__WORK TASK__
Print each entry below precisely as it reads.

#### DATA PROVIDED

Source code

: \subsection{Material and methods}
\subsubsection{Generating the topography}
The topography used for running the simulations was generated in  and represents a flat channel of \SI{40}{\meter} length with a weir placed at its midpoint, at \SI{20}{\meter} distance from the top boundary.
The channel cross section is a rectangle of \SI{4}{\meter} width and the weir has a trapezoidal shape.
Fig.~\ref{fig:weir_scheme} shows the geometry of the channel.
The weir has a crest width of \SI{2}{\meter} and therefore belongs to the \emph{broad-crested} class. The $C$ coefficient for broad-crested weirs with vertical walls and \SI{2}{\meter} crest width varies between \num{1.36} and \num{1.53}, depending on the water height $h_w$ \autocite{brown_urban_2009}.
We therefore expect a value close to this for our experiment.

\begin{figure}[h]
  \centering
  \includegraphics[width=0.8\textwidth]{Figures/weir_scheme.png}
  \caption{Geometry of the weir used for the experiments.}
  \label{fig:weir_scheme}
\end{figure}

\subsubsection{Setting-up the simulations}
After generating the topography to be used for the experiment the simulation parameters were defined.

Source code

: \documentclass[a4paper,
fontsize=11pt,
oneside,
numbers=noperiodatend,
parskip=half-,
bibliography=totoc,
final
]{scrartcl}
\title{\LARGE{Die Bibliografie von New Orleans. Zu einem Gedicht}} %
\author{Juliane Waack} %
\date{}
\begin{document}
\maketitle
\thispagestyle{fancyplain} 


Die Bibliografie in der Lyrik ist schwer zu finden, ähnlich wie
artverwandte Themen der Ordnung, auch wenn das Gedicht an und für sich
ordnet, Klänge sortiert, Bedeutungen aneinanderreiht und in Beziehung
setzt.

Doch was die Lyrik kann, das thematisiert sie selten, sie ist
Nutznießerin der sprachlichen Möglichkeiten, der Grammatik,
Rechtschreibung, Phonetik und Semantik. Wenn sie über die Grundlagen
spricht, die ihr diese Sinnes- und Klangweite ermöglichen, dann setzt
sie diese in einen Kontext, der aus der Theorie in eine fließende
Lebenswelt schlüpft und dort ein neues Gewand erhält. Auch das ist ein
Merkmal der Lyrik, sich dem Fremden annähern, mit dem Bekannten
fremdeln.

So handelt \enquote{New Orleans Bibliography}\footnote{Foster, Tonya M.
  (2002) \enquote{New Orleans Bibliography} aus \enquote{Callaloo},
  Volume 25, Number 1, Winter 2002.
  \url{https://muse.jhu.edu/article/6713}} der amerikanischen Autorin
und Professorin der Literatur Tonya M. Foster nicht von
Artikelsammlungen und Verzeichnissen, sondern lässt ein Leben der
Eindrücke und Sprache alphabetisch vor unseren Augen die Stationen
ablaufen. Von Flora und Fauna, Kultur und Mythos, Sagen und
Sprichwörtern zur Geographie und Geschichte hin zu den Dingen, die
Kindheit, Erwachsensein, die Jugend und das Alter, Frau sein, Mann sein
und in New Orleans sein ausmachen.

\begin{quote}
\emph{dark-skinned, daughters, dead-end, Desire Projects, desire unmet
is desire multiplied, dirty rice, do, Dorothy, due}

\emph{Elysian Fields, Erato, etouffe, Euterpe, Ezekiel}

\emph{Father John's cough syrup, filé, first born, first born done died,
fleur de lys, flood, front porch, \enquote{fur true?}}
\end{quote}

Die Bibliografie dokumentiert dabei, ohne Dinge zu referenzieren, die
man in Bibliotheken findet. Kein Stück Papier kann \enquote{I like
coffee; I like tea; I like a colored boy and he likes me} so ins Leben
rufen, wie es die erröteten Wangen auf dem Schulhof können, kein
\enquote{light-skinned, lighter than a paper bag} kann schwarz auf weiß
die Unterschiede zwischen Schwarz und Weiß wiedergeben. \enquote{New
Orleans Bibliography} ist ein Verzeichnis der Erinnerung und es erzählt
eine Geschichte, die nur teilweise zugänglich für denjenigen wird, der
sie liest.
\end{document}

########

__FINAL ANSWER__
Source code

: \subsection{Material and methods}
\subsubsection{Generating the topography}
The topography used for running the simulations was generated in  and represents a flat channel of \SI{40}{\meter} length with a weir placed at its midpoint, at \SI{20}{\meter} distance from the top boundary.
The channel cross section is a rectangle of \SI{4}{\meter} width and the weir has a trapezoidal shape.
Fig.~\ref{fig:weir_scheme} shows the geometry of the channel.
The weir has a crest width of \SI{2}{\meter} and therefore belongs to the \emph{broad-crested} class. The $C$ coefficient for broad-crested weirs with vertical walls and \SI{2}{\meter} crest width varies between \num{1.36} and \num{1.53}, depending on the water height $h_w$ \autocite{brown_urban_2009}.
We therefore expect a value close to this for our experiment.

\begin{figure}[h]
  \centering
  \includegraphics[width=0.8\textwidth]{Figures/weir_scheme.png}
  \caption{Geometry of the weir used for the experiments.}
  \label{fig:weir_scheme}
\end{figure}

\subsubsection{Setting-up the simulations}
After generating the topography to be used for the experiment the simulation parameters were defined.

Source code

: \documentclass[a4paper,
fontsize=11pt,
oneside,
numbers=noperiodatend,
parskip=half-,
bibliography=totoc,
final
]{scrartcl}
\title{\LARGE{Die Bibliografie von New Orleans. Zu einem Gedicht}} %
\author{Juliane Waack} %
\date{}
\begin{document}
\maketitle
\thispagestyle{fancyplain} 


Die Bibliografie in der Lyrik ist schwer zu finden, ähnlich wie
artverwandte Themen der Ordnung, auch wenn das Gedicht an und für sich
ordnet, Klänge sortiert, Bedeutungen aneinanderreiht und in Beziehung
setzt.

Doch was die Lyrik kann, das thematisiert sie selten, sie ist
Nutznießerin der sprachlichen Möglichkeiten, der Grammatik,
Rechtschreibung, Phonetik und Semantik. Wenn sie über die Grundlagen
spricht, die ihr diese Sinnes- und Klangweite ermöglichen, dann setzt
sie diese in einen Kontext, der aus der Theorie in eine fließende
Lebenswelt schlüpft und dort ein neues Gewand erhält. Auch das ist ein
Merkmal der Lyrik, sich dem Fremden annähern, mit dem Bekannten
fremdeln.

So handelt \enquote{New Orleans Bibliography}\footnote{Foster, Tonya M.
  (2002) \enquote{New Orleans Bibliography} aus \enquote{Callaloo},
  Volume 25, Number 1, Winter 2002.
  \url{https://muse.jhu.edu/article/6713}} der amerikanischen Autorin
und Professorin der Literatur Tonya M. Foster nicht von
Artikelsammlungen und Verzeichnissen, sondern lässt ein Leben der
Eindrücke und Sprache alphabetisch vor unseren Augen die Stationen
ablaufen. Von Flora und Fauna, Kultur und Mythos, Sagen und
Sprichwörtern zur Geographie und Geschichte hin zu den Dingen, die
Kindheit, Erwachsensein, die Jugend und das Alter, Frau sein, Mann sein
und in New Orleans sein ausmachen.

\begin{quote}
\emph{dark-skinned, daughters, dead-end, Desire Projects, desire unmet
is desire multiplied, dirty rice, do, Dorothy, due}

\emph{Elysian Fields, Erato, etouffe, Euterpe, Ezekiel}

\emph{Father John's cough syrup, filé, first born, first born done died,
fleur de lys, flood, front porch, \enquote{fur true?}}
\end{quote}

Die Bibliografie dokumentiert dabei, ohne Dinge zu referenzieren, die
man in Bibliotheken findet. Kein Stück Papier kann \enquote{I like
coffee; I like tea; I like a colored boy and he likes me} so ins Leben
rufen, wie es die erröteten Wangen auf dem Schulhof können, kein
\enquote{light-skinned, lighter than a paper bag} kann schwarz auf weiß
die Unterschiede zwischen Schwarz und Weiß wiedergeben. \enquote{New
Orleans Bibliography} ist ein Verzeichnis der Erinnerung und es erzählt
eine Geschichte, die nur teilweise zugänglich für denjenigen wird, der
sie liest.
\end{document}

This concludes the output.